[Saved entries]
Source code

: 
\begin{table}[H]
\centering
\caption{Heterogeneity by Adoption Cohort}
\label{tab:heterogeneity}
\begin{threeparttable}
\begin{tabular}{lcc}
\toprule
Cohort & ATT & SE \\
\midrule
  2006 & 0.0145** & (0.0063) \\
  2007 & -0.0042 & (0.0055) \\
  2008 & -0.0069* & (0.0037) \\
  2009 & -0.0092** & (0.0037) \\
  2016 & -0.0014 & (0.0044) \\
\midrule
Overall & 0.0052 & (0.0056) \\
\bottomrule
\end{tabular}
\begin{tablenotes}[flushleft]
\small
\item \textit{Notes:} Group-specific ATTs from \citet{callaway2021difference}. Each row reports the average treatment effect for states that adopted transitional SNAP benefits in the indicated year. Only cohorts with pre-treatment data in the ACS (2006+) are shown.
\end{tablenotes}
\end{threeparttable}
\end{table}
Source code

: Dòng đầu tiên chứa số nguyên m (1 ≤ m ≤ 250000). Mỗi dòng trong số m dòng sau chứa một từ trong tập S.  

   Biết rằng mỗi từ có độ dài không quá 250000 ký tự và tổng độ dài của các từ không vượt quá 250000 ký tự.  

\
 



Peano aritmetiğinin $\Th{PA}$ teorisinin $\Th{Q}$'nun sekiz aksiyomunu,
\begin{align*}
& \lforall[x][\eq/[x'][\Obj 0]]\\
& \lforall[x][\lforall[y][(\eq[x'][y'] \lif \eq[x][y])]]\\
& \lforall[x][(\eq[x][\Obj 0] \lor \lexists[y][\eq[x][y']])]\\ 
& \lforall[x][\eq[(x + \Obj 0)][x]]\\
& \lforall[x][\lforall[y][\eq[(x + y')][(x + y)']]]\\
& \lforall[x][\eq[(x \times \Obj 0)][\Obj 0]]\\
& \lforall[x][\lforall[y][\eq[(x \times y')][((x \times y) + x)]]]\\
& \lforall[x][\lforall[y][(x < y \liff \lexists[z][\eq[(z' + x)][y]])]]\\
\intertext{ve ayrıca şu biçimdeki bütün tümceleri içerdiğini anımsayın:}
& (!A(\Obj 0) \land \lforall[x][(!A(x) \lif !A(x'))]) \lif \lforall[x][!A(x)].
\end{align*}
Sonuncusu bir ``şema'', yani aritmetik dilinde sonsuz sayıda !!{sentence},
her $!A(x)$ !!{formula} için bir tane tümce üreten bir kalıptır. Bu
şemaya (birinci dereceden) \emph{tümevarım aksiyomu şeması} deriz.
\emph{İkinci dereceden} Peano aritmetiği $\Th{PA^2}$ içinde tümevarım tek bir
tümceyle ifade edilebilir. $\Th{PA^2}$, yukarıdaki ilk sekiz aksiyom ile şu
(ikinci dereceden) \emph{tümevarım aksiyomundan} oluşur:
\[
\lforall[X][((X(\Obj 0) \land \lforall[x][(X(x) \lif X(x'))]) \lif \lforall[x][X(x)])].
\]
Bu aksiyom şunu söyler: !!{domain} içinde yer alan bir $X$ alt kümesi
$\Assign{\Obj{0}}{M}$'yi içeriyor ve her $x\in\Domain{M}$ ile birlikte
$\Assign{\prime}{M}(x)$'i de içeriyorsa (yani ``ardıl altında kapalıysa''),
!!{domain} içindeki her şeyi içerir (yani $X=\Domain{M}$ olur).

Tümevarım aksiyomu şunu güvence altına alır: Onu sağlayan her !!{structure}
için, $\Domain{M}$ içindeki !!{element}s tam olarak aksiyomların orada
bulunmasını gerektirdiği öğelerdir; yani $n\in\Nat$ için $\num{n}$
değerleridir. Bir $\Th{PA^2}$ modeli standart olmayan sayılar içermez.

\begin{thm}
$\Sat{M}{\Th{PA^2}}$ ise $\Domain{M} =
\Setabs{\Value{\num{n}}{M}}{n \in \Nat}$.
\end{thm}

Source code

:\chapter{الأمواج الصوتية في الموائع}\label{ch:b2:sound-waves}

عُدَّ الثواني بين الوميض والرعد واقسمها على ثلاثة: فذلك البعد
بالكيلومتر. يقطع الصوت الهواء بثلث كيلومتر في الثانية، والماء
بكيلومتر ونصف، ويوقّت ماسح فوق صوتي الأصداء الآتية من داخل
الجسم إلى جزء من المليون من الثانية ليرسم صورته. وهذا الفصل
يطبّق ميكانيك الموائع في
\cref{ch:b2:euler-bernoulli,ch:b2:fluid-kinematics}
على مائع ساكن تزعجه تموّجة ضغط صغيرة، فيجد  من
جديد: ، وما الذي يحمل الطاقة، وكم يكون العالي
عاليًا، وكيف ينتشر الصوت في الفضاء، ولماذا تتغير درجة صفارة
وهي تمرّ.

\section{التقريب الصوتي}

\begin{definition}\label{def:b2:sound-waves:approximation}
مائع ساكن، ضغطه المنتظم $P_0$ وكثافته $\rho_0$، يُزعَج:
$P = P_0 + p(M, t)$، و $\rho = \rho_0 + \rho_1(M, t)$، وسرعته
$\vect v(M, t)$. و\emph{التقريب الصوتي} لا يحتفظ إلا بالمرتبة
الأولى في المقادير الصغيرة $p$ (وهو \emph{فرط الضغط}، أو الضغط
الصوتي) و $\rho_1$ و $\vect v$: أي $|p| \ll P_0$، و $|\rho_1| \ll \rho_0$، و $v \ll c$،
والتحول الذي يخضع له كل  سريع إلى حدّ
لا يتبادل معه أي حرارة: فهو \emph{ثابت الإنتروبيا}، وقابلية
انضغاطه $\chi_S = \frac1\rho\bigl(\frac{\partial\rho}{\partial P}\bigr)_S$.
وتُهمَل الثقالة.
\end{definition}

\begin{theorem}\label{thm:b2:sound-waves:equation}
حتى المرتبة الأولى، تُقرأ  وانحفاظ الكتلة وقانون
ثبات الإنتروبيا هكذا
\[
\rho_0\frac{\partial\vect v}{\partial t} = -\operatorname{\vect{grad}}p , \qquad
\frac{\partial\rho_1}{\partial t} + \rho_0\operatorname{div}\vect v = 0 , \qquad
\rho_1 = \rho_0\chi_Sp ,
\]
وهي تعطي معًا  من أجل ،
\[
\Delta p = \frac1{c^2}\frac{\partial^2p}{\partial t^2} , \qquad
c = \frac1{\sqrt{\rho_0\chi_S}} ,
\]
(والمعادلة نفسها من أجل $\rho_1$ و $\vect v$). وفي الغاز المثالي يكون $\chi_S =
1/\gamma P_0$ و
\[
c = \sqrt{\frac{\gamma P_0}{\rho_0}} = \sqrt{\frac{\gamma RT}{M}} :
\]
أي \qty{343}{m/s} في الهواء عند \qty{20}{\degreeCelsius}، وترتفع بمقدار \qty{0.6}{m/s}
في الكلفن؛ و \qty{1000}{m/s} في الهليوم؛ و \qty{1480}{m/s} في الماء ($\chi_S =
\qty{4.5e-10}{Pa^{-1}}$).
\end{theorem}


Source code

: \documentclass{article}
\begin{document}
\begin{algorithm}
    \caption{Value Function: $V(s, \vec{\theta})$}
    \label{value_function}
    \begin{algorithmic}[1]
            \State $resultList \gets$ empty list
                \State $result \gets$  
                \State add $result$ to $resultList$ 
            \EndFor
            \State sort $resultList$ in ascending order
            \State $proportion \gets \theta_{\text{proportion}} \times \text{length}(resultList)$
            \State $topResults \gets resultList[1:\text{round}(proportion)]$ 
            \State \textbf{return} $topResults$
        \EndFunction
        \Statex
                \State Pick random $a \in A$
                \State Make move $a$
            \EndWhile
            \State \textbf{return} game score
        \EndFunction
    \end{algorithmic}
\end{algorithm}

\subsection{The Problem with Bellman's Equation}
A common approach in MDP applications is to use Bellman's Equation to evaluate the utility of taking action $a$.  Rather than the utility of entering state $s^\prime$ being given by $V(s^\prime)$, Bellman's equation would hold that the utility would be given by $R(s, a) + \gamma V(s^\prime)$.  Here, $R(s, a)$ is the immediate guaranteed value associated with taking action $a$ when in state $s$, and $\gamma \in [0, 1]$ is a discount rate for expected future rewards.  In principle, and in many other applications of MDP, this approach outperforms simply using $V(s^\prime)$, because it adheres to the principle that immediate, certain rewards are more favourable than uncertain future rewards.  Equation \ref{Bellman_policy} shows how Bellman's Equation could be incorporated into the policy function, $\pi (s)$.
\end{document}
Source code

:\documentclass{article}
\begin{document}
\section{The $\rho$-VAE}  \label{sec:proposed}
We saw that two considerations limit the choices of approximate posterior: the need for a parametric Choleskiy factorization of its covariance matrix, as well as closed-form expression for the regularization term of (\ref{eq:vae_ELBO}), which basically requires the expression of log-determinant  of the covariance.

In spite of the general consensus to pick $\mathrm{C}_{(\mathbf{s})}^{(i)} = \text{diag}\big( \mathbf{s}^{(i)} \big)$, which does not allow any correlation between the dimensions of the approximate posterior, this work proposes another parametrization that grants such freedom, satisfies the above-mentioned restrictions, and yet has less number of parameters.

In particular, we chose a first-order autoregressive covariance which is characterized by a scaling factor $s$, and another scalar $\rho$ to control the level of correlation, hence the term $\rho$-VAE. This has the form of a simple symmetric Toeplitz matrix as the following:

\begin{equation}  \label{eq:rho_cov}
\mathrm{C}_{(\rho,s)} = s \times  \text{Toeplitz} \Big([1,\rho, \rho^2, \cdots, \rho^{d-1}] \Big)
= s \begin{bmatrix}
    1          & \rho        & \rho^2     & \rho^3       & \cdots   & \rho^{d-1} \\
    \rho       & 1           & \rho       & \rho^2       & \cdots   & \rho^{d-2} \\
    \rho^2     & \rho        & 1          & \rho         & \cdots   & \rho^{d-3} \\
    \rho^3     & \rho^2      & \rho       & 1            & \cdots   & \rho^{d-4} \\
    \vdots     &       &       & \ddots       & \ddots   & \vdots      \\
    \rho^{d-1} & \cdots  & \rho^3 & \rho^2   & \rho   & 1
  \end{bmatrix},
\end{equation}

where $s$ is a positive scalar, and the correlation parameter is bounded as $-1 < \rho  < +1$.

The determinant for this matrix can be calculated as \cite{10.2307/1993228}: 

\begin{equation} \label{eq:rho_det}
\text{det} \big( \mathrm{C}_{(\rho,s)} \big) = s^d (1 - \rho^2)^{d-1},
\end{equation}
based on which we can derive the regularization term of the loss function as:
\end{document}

-- What the exercise asks --
Transcribe the records above from the line holding "Tümevarım aksiyomu şunu" down to the line holding "لا يتبادل معه", inclusive, without adding anything.

-- Answer to the exercise --
Tümevarım aksiyomu şunu güvence altına alır: Onu sağlayan her !!{structure}
için, $\Domain{M}$ içindeki !!{element}s tam olarak aksiyomların orada
bulunmasını gerektirdiği öğelerdir; yani $n\in\Nat$ için $\num{n}$
değerleridir. Bir $\Th{PA^2}$ modeli standart olmayan sayılar içermez.

\begin{thm}
$\Sat{M}{\Th{PA^2}}$ ise $\Domain{M} =
\Setabs{\Value{\num{n}}{M}}{n \in \Nat}$.
\end{thm}

Source code

:\chapter{الأمواج الصوتية في الموائع}\label{ch:b2:sound-waves}

عُدَّ الثواني بين الوميض والرعد واقسمها على ثلاثة: فذلك البعد
بالكيلومتر. يقطع الصوت الهواء بثلث كيلومتر في الثانية، والماء
بكيلومتر ونصف، ويوقّت ماسح فوق صوتي الأصداء الآتية من داخل
الجسم إلى جزء من المليون من الثانية ليرسم صورته. وهذا الفصل
يطبّق ميكانيك الموائع في
\cref{ch:b2:euler-bernoulli,ch:b2:fluid-kinematics}
على مائع ساكن تزعجه تموّجة ضغط صغيرة، فيجد  من
جديد: ، وما الذي يحمل الطاقة، وكم يكون العالي
عاليًا، وكيف ينتشر الصوت في الفضاء، ولماذا تتغير درجة صفارة
وهي تمرّ.

\section{التقريب الصوتي}

\begin{definition}\label{def:b2:sound-waves:approximation}
مائع ساكن، ضغطه المنتظم $P_0$ وكثافته $\rho_0$، يُزعَج:
$P = P_0 + p(M, t)$، و $\rho = \rho_0 + \rho_1(M, t)$، وسرعته
$\vect v(M, t)$. و\emph{التقريب الصوتي} لا يحتفظ إلا بالمرتبة
الأولى في المقادير الصغيرة $p$ (وهو \emph{فرط الضغط}، أو الضغط
الصوتي) و $\rho_1$ و $\vect v$: أي $|p| \ll P_0$، و $|\rho_1| \ll \rho_0$، و $v \ll c$،
والتحول الذي يخضع له كل  سريع إلى حدّ
لا يتبادل معه أي حرارة: فهو \emph{ثابت الإنتروبيا}، وقابلية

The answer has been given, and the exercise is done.